Maurice Hurst is never one to mince words.
Dating back to him answering the myriad of questions regarding his heart ailment — which caused him to drop to the fifth round of the 2018 NFL Draft — the current Oakland Raider and former Michigan Wolverine is straight and to the point.
And when broached with the question regarding the Raiders defensive line’s performance last season, Hurst again didn’t flinch.
“Yeah, I’m definitely harsh on myself. Definitely wasn’t good enough by any standard,” Hurst began. “We weren’t stopping the run, weren’t generating any pass rush so, for me, that was a failed season.”
From the outside looking in, Hurst had a good rookie year. The defensive tackle racked up 31 total tackles, four sacks, a forced fumble and swatted down three passes. (Mind you, four of those QB take downs were part of the Raiders pathetic 13 sack total last season.)
Just don’t go patting Hurst on the back for his rookie campaign.
“It was great to get a lot of experience on the field and some time to go against NFL opponents, but overall, it was a failed season,” Hurst said. “And trying to make sure I remember that and let that fuel me going forward.”
Like his keen ability to be a straight shooter, the Raiders need Hurst to continuously evolve going forward. The shortest route between two points is straight ahead and Oakland needs Hurst to become a consistent interior wrecker.
There were brilliant glimpses of it last year. Hurst’s sudden burst and engulfing sack of then-Arizona Cardinals quarterback Josh Rosen chief among them.
Hurst is apt to embrace the task of improving. Especially now that he’s got film to pour over.

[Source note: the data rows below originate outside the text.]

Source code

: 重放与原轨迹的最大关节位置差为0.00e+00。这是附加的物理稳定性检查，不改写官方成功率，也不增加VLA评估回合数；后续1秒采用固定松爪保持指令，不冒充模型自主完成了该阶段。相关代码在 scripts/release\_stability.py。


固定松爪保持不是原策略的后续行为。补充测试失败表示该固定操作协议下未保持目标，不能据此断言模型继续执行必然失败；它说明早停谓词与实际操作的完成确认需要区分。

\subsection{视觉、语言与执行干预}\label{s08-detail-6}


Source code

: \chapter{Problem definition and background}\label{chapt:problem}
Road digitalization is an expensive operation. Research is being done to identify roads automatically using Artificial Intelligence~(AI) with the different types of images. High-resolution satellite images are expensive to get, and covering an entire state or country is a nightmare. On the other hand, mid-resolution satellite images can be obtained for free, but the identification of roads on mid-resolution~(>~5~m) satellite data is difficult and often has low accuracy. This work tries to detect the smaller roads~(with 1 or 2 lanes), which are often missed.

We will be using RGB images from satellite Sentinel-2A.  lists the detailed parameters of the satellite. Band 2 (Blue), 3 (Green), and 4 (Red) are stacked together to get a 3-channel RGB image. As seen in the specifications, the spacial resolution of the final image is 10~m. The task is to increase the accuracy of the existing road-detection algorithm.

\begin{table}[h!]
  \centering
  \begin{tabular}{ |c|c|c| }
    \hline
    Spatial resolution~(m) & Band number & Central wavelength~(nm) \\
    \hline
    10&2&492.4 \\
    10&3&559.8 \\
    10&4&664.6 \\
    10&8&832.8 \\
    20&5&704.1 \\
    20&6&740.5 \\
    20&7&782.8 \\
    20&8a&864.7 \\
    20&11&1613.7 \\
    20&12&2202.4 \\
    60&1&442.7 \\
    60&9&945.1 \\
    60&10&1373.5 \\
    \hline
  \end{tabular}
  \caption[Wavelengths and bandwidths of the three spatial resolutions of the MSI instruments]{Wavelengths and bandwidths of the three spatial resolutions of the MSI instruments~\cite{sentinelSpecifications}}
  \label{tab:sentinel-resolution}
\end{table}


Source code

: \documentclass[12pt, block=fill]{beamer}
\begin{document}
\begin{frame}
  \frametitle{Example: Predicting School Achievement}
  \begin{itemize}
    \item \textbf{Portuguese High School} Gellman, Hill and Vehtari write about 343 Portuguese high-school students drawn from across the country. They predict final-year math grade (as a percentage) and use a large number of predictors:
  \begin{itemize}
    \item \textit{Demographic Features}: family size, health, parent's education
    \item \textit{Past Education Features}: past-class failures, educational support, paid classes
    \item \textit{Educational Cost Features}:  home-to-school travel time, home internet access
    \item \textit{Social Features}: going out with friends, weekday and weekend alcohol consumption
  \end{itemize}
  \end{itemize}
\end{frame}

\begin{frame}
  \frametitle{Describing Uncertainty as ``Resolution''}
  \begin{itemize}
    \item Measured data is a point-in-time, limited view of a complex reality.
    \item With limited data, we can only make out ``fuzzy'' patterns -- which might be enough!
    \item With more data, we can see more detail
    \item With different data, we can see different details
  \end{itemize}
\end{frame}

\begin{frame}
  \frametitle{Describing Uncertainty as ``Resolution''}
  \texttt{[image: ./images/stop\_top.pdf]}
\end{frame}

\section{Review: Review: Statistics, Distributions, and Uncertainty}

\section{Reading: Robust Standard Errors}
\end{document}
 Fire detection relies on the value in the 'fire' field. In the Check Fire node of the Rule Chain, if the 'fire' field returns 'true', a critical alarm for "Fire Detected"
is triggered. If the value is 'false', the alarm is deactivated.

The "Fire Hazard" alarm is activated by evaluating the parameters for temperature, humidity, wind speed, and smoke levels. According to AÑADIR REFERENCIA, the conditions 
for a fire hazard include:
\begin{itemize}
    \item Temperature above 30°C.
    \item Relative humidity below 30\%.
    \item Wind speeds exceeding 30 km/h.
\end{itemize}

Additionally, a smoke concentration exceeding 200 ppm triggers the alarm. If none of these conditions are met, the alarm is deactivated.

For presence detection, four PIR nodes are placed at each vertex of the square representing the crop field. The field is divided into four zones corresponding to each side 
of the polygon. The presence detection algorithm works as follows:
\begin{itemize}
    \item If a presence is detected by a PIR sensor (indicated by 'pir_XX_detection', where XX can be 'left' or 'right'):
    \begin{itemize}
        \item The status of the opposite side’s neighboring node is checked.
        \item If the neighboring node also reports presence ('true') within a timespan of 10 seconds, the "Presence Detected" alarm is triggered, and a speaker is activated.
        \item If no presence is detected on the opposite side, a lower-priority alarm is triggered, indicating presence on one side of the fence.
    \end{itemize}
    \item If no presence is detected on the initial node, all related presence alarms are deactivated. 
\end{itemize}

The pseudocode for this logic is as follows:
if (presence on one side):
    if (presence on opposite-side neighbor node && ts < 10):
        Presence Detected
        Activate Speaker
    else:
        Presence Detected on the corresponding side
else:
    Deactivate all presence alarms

“It’s great, I can go back now and the Rams are coming up and I can go back and watch Week 1 from last year,” Hurst said. “See what they’re doing to me. And she where I can improve. See if my hands or feet were bad and what kind of schemes they were running on me. And I know about their players now. You grow so much from the first year to second year and now you understand the game more.
“I’ve already watched (the film) a few times and there was definitely that moment of ‘What was I doing?’. But you know, there’s always a little bit of good in there. But it’s just a learning experience.”
It’s imperative the Raiders’ opposition this season learn Hurst is a must-account-for defender. The 6-foot-1, 291-pound 24-year-old is an integral piece of the defensive line, one that can fuel success. Along with 2018 draftees — second-rounder PJ Hall and third-rounder Arden Key — the group needs to make the critical Year 2 leap. Like Hurst, Hall came in with a collegiate pedigree steep with interior pass rush and run stopping chops. The pair are similar in size and age, with Hall having the better athletic testing numbers.
“Yeah, it’s our time right now. Everyone talks about the jump from Year 1 to Year 2,” Hurst said. “So you know, staying true and coming out here and working. That’s the biggest thing, to grow and grind in the offseason. We did good things, but there’s a lot we can do better.”